Online spending in the region will rise about 20% this year to $200 billion, research from Google, Temasek Holdings Pte and Bain & Co showed, slowing from 38% a year earlier. The region’s internet economy is set to reach US$330 billion by 2025, according to the report, down from a previous forecast of $363 billion.

This is the first time estimates have been revised downward in the companies’ annual report, which covers Singapore, Indonesia, Malaysia, Thailand, Vietnam and the Philippines.

Even as the region’s consumers are adopting mobile and online services at a rapid clip, they are curbing spending amid accelerating inflation and rising interest rates -- just like their peers globally.

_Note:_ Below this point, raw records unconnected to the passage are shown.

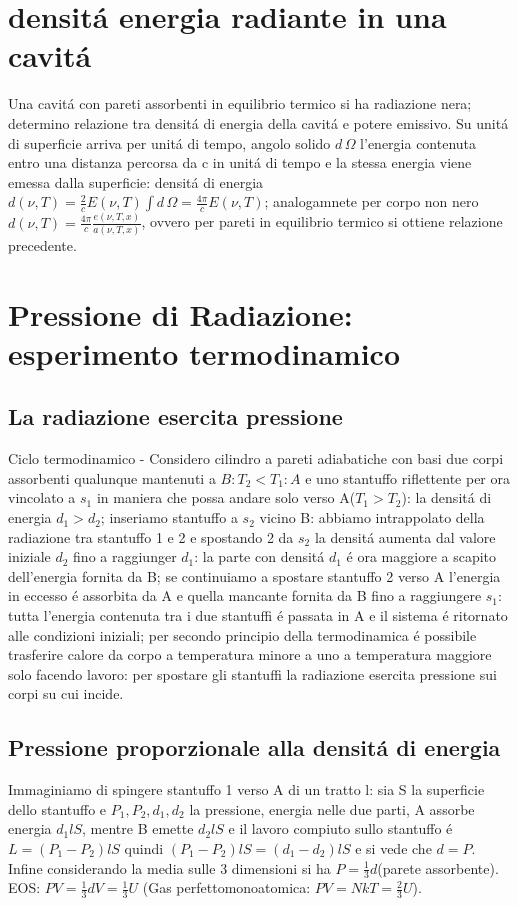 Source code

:             \section{densit\'a energia radiante in una cavit\'a}
            Una cavit\'a con pareti assorbenti in equilibrio termico si ha radiazione nera; determino relazione tra densit\'a di energia della cavit\'a e potere emissivo. Su unit\'a di superficie arriva per unit\'a di tempo, angolo solido $d\,\Omega$ l'energia contenuta entro una distanza percorsa da c in unit\'a di tempo e la stessa energia viene emessa dalla superficie: densit\'a di energia $d(\nu,T)=\frac{2}{c}E(\nu,T)\int d\,\Omega=\frac{4\pi}{c}E(\nu,T)$; analogamnete per corpo non nero $d(\nu,T)=\frac{4\pi}{c}\frac{e(\nu,T,x)}{a(\nu,T,x)}$, ovvero per pareti in equilibrio termico si ottiene relazione precedente.
        \section{Pressione di Radiazione: esperimento termodinamico}
            \subsection{La radiazione esercita pressione} 
                Ciclo termodinamico - Considero cilindro a  pareti adiabatiche con basi due corpi assorbenti qualunque mantenuti a $B:T_2<T_1:A$ e uno stantuffo riflettente per ora vincolato a $s_1$ in maniera che possa andare solo verso A($T_1>T_2$): la densit\'a di energia $d_1>d_2$; inseriamo stantuffo a $s_2$ vicino B: abbiamo intrappolato della radiazione tra stantuffo 1 e 2 e spostando 2 da $s_2$ la densit\'a aumenta dal valore iniziale $d_2$ fino a raggiunger $d_1$: la parte con densit\'a $d_1$ \'e ora maggiore a scapito dell'energia fornita da B; se continuiamo a spostare stantuffo 2 verso A l'energia in eccesso \'e assorbita da A e quella mancante fornita da B fino a raggiungere $s_1$: tutta l'energia contenuta tra i due stantuffi \'e passata in A e il sistema \'e ritornato alle condizioni iniziali; per secondo principio della termodinamica \'e possibile trasferire calore da corpo a temperatura minore a uno a temperatura maggiore solo facendo lavoro: per spostare gli stantuffi la radiazione esercita pressione sui corpi su cui incide.
            \subsection{Pressione proporzionale alla densit\'a di energia}
                Immaginiamo di spingere stantuffo 1 verso  A di un tratto l: sia S la superficie dello stantuffo e $P_1,P_2,d_1,d_2$ la pressione, energia nelle due parti, A assorbe energia $d_1lS$, mentre B emette $d_2lS$ e il lavoro compiuto sullo stantuffo \'e $L=(P_1-P_2)lS$ quindi $(P_1-P_2)lS=(d_1-d_2)lS$ e si vede che $d=P$.
                Infine considerando la media sulle 3 dimensioni si ha $P=\frac{1}{3}d$(parete assorbente). EOS: $PV=\frac{1}{3}dV=\frac{1}{3}U$ (Gas perfettomonoatomica: $PV=NkT=\frac{2}{3}U$).
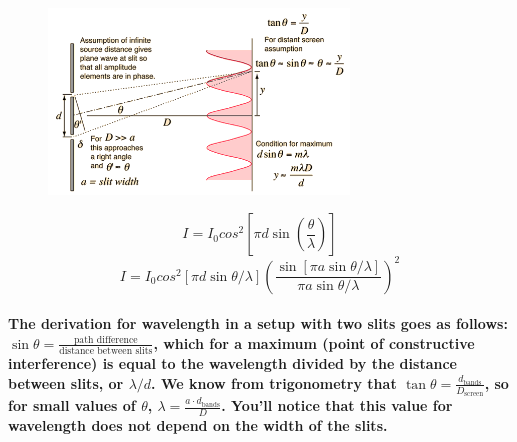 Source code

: \documentclass[double]{amsart}
\begin{document}
\begin{figure}[H]
\begin{minipage}{.49\textwidth}
\centering
\includegraphics[width=8cm]{doubsli.png}
\end{minipage}
%
\begin{minipage}{.49\textwidth}
\begin{equation}
I = I_0 cos^2\left[\pi d \sin\left(\frac{\theta}{\lambda}\right)\right]
\end{equation}
\begin{equation}
I = I_0 cos^2\left[\pi d  \sin \theta / \lambda \right]\left(\dfrac{\sin [\pi a  \sin\theta/\lambda]}{\pi a \sin\theta / \lambda}\right)^{2}
\end{equation}
\end{minipage}
\end{figure}

 \paragraph{The derivation for wavelength in a setup with two slits goes as follows: $\sin\theta = \frac{\text{path difference}}{\text{distance between slits}}$, which for a maximum (point of constructive interference) is equal to the wavelength divided by the distance between slits, or $\lambda/d$. We know from trigonometry that $\tan\theta = \frac{d_\text{bands}}{D_\text{screen}}$, so for small values of $\theta$, $\lambda = \frac{a\cdot d_{\text{bands}}}{D}$. You'll notice that this value for wavelength does not depend on the width of the slits. }
\end{document}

“After years of acceleration, digital adoption growth is normalising,” the companies said in a release. “The majority of digital players are now shifting priorities from new customer acquisition to deeper engagement with existing customers to increase usage and value.”

Southeast Asia, home to Alibaba Group Holding Ltd’s Lazada and Sea Ltd’s Shopee, will see a 17% increase in e-commerce gross merchandise value this year, slowing sharply from pandemic highs as consumers become more cautious. Online shopping is now forecast to hit $211 billion in 2025 versus a previous $234 billion prediction, making up 64% of the region’s total estimated digital GMV, the research showed.

E-commerce, financial services and travel are among leading sectors driving the region’s digital growth, the report showed. Southeast Asia is adding about 20 million new digital consumers in 2022.

The number of deals involving tech companies in the region remained relatively steady at about 1,200 in the first half of this year compared with a year-earlier period, according to the report. Early-stage investments are increasing, while later-stage deals are getting hit by dimmer public listing prospects in the capital markets. Southeast Asia venture capital funds held about $15 billion in “dry powder” at the end of 2021, down from $16 billion a year earlier.

Indonesia remains the region’s largest digital economy where online spending is predicted to rise to $130 billion by 2025. Vietnam is expected to grow at the fastest rate among the six countries tracked by the study, more than doubling in online GMV over the next three years.